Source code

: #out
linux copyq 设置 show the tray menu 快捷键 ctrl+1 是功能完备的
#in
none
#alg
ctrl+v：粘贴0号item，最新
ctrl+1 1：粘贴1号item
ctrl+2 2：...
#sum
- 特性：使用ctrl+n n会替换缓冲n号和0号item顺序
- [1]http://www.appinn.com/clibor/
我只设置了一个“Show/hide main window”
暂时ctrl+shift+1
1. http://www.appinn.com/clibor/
= = =
YOUR TASK |
Type out the records again exactly, line for line.

RESPONSE TO THIS EXERCISE |
Source code

: #out
linux copyq 设置 show the tray menu 快捷键 ctrl+1 是功能完备的
#in
none
#alg
ctrl+v：粘贴0号item，最新
ctrl+1 1：粘贴1号item
ctrl+2 2：...
#sum
- 特性：使用ctrl+n n会替换缓冲n号和0号item顺序
- [1]http://www.appinn.com/clibor/
我只设置了一个“Show/hide main window”
暂时ctrl+shift+1
1. http://www.appinn.com/clibor/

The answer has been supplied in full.